# mxnet examples with R
the purpose of this repo is simply to give you an easy access to mxnet and its api
## dependencies:
* mxnet
* ggplot2
* reshape2
* darch
## to use the code:
1. run preprocessing/get_mnist.R
2. run preprocessing/conversion.R
3. run models/
note that you have to edit directories in some files (to load data or save results)
## model overview
| Model | Time to execute* | Type |
| ------------- |:-------------------:|:---------------------------------------------------:|
| 01 | roughly 1.3 min | very simple (dense) network with 3 layers |
| 02 | roughly 43.5 min | 4 dense networks with dropout (batchsize benchmark |
| 03 | roughly 13.5 min | CNN with 3 conv + 3 dense layers |
| 04 | roughly 2 min | Denoising Autoencoder |
\* models were executed on mainstream CPU with 4 cores/4 threads @ 3.9 GHZ
I'm planing to add more models in the future (RNNs/lstm, image segmentation models)
## model 01 results:
![alt text](https://github.com/NiklasDL/mxnet-tutorials-in-R/blob/master/results/simpleNetErrors.png?raw=true)
## model 02 results:
![alt text](https://github.com/NiklasDL/mxnet-tutorials-in-R/blob/master/results/deepNetTrainError.png?raw=true)

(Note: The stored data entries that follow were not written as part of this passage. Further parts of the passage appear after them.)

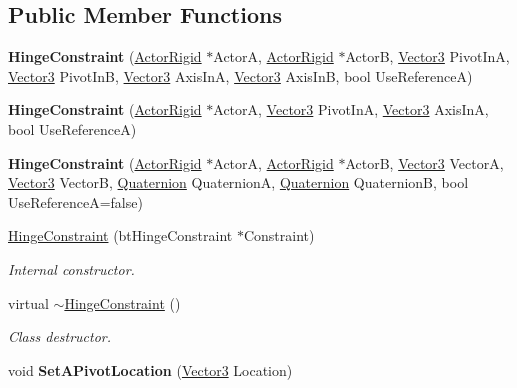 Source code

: \subsection*{Public Member Functions}
\begin{DoxyCompactItemize}
\item 
\hypertarget{classphys_1_1HingeConstraint_a0ee9255d9d3af90cf611195852299367}{
{\bfseries HingeConstraint} (\hyperlink{classphys_1_1ActorRigid}{ActorRigid} $\ast$ActorA, \hyperlink{classphys_1_1ActorRigid}{ActorRigid} $\ast$ActorB, \hyperlink{classphys_1_1Vector3}{Vector3} PivotInA, \hyperlink{classphys_1_1Vector3}{Vector3} PivotInB, \hyperlink{classphys_1_1Vector3}{Vector3} AxisInA, \hyperlink{classphys_1_1Vector3}{Vector3} AxisInB, bool UseReferenceA)}
\label{d3/d0d/classphys_1_1HingeConstraint_a0ee9255d9d3af90cf611195852299367}

\item 
\hypertarget{classphys_1_1HingeConstraint_ad3fbe05bb3ab370d20935f9467b81dd3}{
{\bfseries HingeConstraint} (\hyperlink{classphys_1_1ActorRigid}{ActorRigid} $\ast$ActorA, \hyperlink{classphys_1_1Vector3}{Vector3} PivotInA, \hyperlink{classphys_1_1Vector3}{Vector3} AxisInA, bool UseReferenceA)}
\label{d3/d0d/classphys_1_1HingeConstraint_ad3fbe05bb3ab370d20935f9467b81dd3}

\item 
\hypertarget{classphys_1_1HingeConstraint_acf99af18e95c5b42119d91aff8a02a2a}{
{\bfseries HingeConstraint} (\hyperlink{classphys_1_1ActorRigid}{ActorRigid} $\ast$ActorA, \hyperlink{classphys_1_1ActorRigid}{ActorRigid} $\ast$ActorB, \hyperlink{classphys_1_1Vector3}{Vector3} VectorA, \hyperlink{classphys_1_1Vector3}{Vector3} VectorB, \hyperlink{classphys_1_1Quaternion}{Quaternion} QuaternionA, \hyperlink{classphys_1_1Quaternion}{Quaternion} QuaternionB, bool UseReferenceA=false)}
\label{d3/d0d/classphys_1_1HingeConstraint_acf99af18e95c5b42119d91aff8a02a2a}

\item 
\hyperlink{classphys_1_1HingeConstraint_ab326e7128413aa3b737b726b3513c8df}{HingeConstraint} (btHingeConstraint $\ast$Constraint)
\begin{DoxyCompactList}\small\item\em Internal constructor. \item\end{DoxyCompactList}\item 
virtual \hyperlink{classphys_1_1HingeConstraint_af97da06f82fa1903bb20393760f4ae34}{$\sim$HingeConstraint} ()
\begin{DoxyCompactList}\small\item\em Class destructor. \item\end{DoxyCompactList}\item 
\hypertarget{classphys_1_1HingeConstraint_afa922bdd01eaa8e8c1bbafff1c5f7500}{
void {\bfseries SetAPivotLocation} (\hyperlink{classphys_1_1Vector3}{Vector3} Location)}
\label{d3/d0d/classphys_1_1HingeConstraint_afa922bdd01eaa8e8c1bbafff1c5f7500}


\end{DoxyCompactItemize}
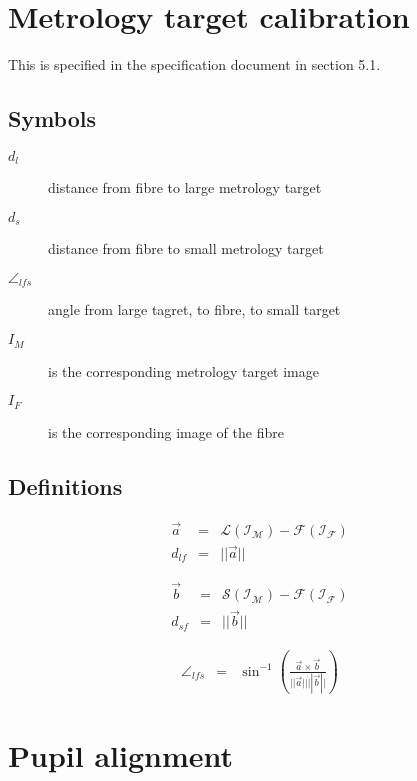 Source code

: \documentclass[11pt,a4paper]{scrartcl}
\begin{document}
\section{Metrology target calibration}

This is specified in the specification document in section 5.1.
\subsection{Symbols}

\begin{description}
\item[$d_l$] distance from fibre to large metrology target
\item[$d_s$] distance from fibre to small metrology target
\item[$\angle_{lfs}$] angle from large tagret, to fibre, to small target
\item[$I_M$] is the corresponding metrology target image
\item[$I_F$] is the corresponding image of the fibre
\end{description}

\subsection{Definitions}

\begin{eqnarray}
  \vec{a} & =  & \mathcal{L(I_M)} - \mathcal{F(I_F)} \\
  d_{lf} & = &  ||\vec{a}||
\end{eqnarray}

\begin{eqnarray}
  \vec{b} & = & \mathcal{S(I_M)} - \mathcal{F(I_F)} \\
  d_{sf} & =  & ||\vec{b}||
\end{eqnarray}

\begin{eqnarray}
  \angle_{lfs} & = &  \sin^{-1}( \frac{\vec{a} \times \vec{b}}{||\vec{a}|| \dot ||\vec{b}||} )
\end{eqnarray}


\section{Pupil alignment}
\end{document}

![alt text](https://github.com/NiklasDL/mxnet-tutorials-in-R/blob/master/results/deepNetTestError.png?raw=true)
## model 03 results:
![alt text](https://github.com/NiklasDL/mxnet-tutorials-in-R/blob/master/results/cnnError.png?raw=true)
## model 04 results for arbitrary digits (top row shows original digits, intermediate row noised images used for training and bottom row prediction):
![alt text](https://github.com/NiklasDL/mxnet-tutorials-in-R/blob/master/results/denoising_autoencoder.png?raw=true)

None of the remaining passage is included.